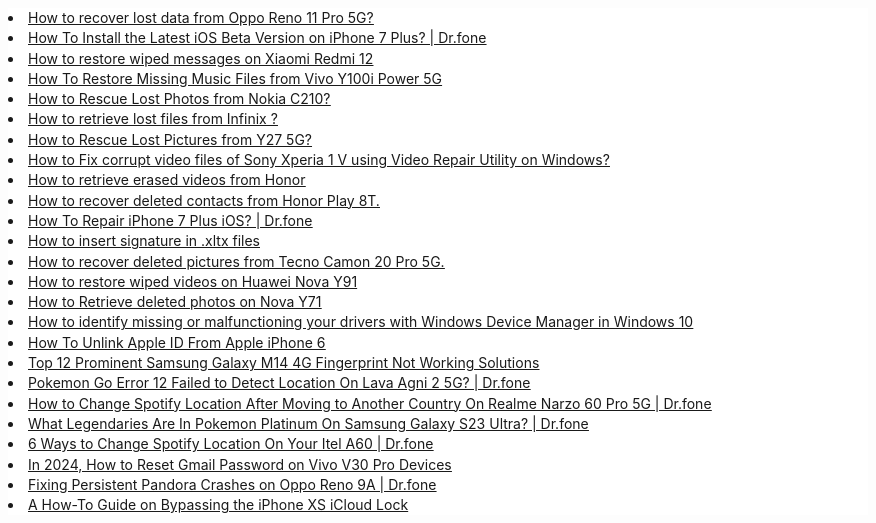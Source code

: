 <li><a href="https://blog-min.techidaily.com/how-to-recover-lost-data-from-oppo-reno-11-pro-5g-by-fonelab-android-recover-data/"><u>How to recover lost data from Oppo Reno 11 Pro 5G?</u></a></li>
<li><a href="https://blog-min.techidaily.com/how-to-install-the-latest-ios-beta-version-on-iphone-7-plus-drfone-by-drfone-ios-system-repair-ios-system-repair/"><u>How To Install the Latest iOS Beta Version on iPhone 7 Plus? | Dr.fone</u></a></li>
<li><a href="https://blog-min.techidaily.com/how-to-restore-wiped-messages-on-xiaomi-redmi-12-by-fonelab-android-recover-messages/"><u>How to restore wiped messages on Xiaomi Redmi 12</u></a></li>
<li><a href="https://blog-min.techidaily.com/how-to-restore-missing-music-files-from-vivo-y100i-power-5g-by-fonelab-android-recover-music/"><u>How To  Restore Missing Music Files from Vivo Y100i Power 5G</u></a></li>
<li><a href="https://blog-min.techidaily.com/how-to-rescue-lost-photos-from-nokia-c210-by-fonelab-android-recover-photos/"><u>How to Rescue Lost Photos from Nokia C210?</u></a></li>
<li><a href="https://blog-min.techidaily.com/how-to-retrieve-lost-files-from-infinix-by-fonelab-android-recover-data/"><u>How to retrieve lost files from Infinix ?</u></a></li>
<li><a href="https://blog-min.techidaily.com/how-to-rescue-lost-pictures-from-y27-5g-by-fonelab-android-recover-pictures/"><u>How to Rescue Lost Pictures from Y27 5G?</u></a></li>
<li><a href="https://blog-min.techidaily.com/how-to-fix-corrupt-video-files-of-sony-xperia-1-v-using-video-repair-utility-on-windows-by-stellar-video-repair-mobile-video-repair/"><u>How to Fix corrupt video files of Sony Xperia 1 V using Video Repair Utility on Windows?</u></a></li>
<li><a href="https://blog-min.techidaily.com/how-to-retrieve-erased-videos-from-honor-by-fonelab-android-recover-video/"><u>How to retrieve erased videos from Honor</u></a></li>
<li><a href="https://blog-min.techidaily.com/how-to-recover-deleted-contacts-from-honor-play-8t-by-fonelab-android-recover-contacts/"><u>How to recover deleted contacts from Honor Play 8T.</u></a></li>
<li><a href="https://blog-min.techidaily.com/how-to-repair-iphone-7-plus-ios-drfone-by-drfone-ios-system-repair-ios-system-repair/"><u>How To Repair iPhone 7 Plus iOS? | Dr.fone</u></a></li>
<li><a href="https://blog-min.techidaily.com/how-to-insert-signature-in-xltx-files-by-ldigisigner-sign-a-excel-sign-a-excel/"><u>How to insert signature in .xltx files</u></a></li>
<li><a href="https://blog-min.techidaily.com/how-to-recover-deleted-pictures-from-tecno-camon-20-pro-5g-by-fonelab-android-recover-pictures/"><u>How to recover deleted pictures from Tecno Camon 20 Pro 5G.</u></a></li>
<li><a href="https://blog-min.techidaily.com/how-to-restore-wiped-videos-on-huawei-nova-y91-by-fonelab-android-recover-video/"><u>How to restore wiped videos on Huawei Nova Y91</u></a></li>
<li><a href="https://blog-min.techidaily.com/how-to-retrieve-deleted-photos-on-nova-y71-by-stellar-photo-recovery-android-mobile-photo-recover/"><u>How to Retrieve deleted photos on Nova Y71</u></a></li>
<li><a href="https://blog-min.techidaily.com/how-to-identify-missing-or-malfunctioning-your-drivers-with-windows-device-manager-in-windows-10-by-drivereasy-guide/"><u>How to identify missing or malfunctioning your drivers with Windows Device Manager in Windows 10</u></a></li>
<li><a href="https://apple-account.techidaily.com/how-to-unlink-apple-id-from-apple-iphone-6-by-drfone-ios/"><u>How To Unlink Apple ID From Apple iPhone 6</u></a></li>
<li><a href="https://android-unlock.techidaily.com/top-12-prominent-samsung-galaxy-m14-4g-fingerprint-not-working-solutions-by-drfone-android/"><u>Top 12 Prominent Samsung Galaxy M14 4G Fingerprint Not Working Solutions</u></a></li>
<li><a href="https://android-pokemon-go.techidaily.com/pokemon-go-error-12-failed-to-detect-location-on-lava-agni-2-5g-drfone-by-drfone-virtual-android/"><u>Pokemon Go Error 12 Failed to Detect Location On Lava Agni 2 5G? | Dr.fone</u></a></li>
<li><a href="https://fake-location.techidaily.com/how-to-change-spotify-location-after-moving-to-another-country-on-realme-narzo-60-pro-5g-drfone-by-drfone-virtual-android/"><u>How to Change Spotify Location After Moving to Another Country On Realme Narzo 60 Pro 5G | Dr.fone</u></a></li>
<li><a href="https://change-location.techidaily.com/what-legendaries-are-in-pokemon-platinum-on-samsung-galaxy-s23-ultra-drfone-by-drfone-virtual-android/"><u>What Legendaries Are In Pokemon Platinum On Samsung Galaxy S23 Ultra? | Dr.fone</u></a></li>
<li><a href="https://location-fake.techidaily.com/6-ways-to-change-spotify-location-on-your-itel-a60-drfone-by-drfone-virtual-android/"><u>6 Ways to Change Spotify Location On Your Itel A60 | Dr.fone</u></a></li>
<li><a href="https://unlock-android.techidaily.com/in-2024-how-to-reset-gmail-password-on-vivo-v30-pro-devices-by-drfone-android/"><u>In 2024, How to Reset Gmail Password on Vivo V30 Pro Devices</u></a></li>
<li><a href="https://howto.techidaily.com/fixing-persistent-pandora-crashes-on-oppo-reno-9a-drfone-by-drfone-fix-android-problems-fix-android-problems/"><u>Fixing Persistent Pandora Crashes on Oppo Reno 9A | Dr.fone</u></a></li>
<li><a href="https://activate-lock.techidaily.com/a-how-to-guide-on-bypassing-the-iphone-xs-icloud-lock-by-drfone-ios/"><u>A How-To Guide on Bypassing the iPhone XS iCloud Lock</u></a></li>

══════════════════════════════

- TASK TO CARRY OUT
Beginning at the line above with "videos from Honor</u></a></li>" and finishing at the line with "Honor Play 8T.</u></a></li>", return each line exactly and return nothing else.

- ANSWER SPACE
<li><a href="https://blog-min.techidaily.com/how-to-retrieve-erased-videos-from-honor-by-fonelab-android-recover-video/"><u>How to retrieve erased videos from Honor</u></a></li>
<li><a href="https://blog-min.techidaily.com/how-to-recover-deleted-contacts-from-honor-play-8t-by-fonelab-android-recover-contacts/"><u>How to recover deleted contacts from Honor Play 8T.</u></a></li>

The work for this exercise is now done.